Inge Reichenbach, vice president of development at Yale University, says schools have been changing their approach to fundraising to better handle the demands of donors. She says they have evolved away from accepting almost any gift, no matter the purpose, to steering benefactors toward the school's priorities.
Stanford
"What we have learned is you have to address issues in how you implement the gift and what the objectives are, both of the donor and the university, before you accept the gift," Reichenbach says. "We take quite a bit of time to address these things so in 10 years it doesn't become a problem."
Stanford University near Palo Alto, California, tries to eliminate the possibility of conflicts with donors by surveying its professors. Before the school launched a $4.3 billion, five- year fundraising campaign in 2006, it asked the entire faculty and its academic departments to compile wish lists of needed projects.

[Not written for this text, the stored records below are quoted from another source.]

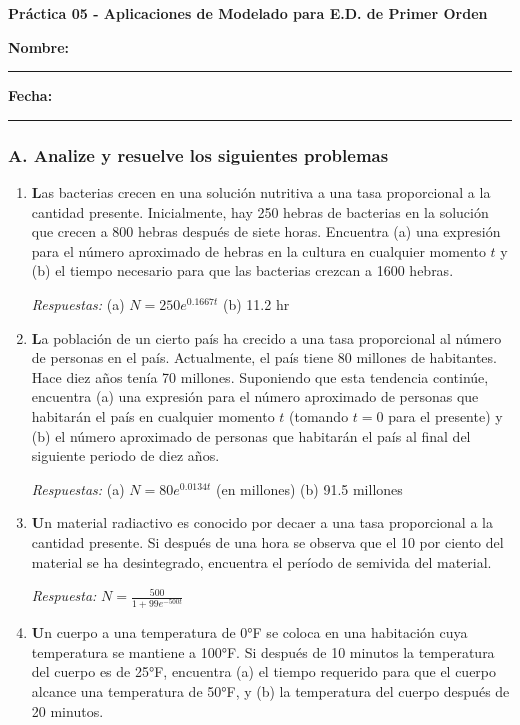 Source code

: \documentclass[a4paper,12pt]{article}
\begin{document}
\begin{center}
    \Large\textbf{Práctica 05 - Aplicaciones de Modelado para E.D. de Primer Orden}\\[1cm]  

\end{center}
  \textbf{Nombre:} \rule{9cm}{0.4pt}  \textbf{Fecha:} \rule{4.5cm}{0.4pt}



\subsubsection*{A. Analize y resuelve los siguientes problemas}

\begin{enumerate}
    \item \textbf Las bacterias crecen en una solución nutritiva a una tasa proporcional a la cantidad presente. Inicialmente, hay 250 hebras de bacterias en la solución que crecen a 800 hebras después de siete horas. Encuentra (a) una expresión para el número aproximado de hebras en la cultura en cualquier momento \(t\) y (b) el tiempo necesario para que las bacterias crezcan a 1600 hebras.

\textit{Respuestas:}  
(a) \(N = 250e^{0.1667t}\)  
(b) 11.2 hr
    \item \textbf La población de un cierto país ha crecido a una tasa proporcional al número de personas en el país. Actualmente, el país tiene 80 millones de habitantes. Hace diez años tenía 70 millones. Suponiendo que esta tendencia continúe, encuentra (a) una expresión para el número aproximado de personas que habitarán el país en cualquier momento \(t\) (tomando \(t = 0\) para el presente) y (b) el número aproximado de personas que habitarán el país al final del siguiente periodo de diez años.

\textit{Respuestas:}  
(a) \(N = 80e^{0.0134t}\) (en millones)  
(b) 91.5 millones
    \item \textbf Un material radiactivo es conocido por decaer a una tasa proporcional a la cantidad presente. Si después de una hora se observa que el 10 por ciento del material se ha desintegrado, encuentra el período de semivida del material.

\textit{Respuesta:}  
\(N = \frac{500}{1 + 99e^{-500t}}\)
    \item \textbf Un cuerpo a una temperatura de 0°F se coloca en una habitación cuya temperatura se mantiene a 100°F. Si después de 10 minutos la temperatura del cuerpo es de 25°F, encuentra (a) el tiempo requerido para que el cuerpo alcance una temperatura de 50°F, y (b) la temperatura del cuerpo después de 20 minutos.


\end{enumerate}
\end{document}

The university encourages donors partly by giving them a menu of projects such as naming-rights gifts to choose from. For $25 million, a benefactor's name will be placed on a renovation of the Encina Commons, located behind one of the original collections of sandstone buildings built by railroad tycoon Leland Stanford. A $250,000 donation can support a fund for needy students.
Exxon Donation
Benefactors rarely deviate from the university's preferred projects, says Martin Shell, Stanford's vice president for development. "We want to make sure we understand what the donor has agreed to and what we've agreed on, to make sure there's a meeting of minds so there's no confusion down the road," Shell says.
Stanford's tightly scripted fundraising program didn't prevent a blowup with Hollywood producer Stephen Bing. After Bing pledged $2.5 million for an undisclosed purpose, he learned that Exxon Mobil Corp. was running advertisements touting its earlier promise to donate up to $100 million to Stanford to support climate change and energy research.
Bing, who backs environmental causes, demanded that Stanford prevent Exxon from using the school's good name in its marketing to promote itself as a green company. A group of alumni rallied to Bing's cause and lobbied the school's board of trustees to vote their shares in support of a 2007 Exxon shareholder resolution calling on the oil giant to reduce its contributions to global warming.
But that wasn't enough for Bing, who rescinded his donation in 2007 because Stanford refused to end its relationship with Exxon. Bing declined to comment.
Ayn Rand
Allison, who promotes Ayn Rand's writings, will likely generate more conflicts on campuses as he seeks to expand his foundation's gifts to 200 schools nationwide. In 2006, Meredith College in Raleigh, North Carolina, gave up a seven-year, $420,000 grant from the BB&T foundation after some faculty bristled at the president's decision to accept the money on the condition that the school teach "Atlas Shrugged."
After Guilford College in Greensboro, North Carolina, accepted a 10-year, $500,000 grant from Allison's foundation, Richard Zweigenhaft, a professor of psychology, protested the decision in an article for Academe, a magazine published by the American Association of University Professors. He said the appropriate faculty committees weren't consulted before the school decided to take the money.
"This deal with BB&T was simply an egregious case of the college administration deciding to sell a chunk of the curriculum," Zweigenhaft says.
As private donors gain more power on campuses, it's just the kind of shift away from state control that Rand would applaud.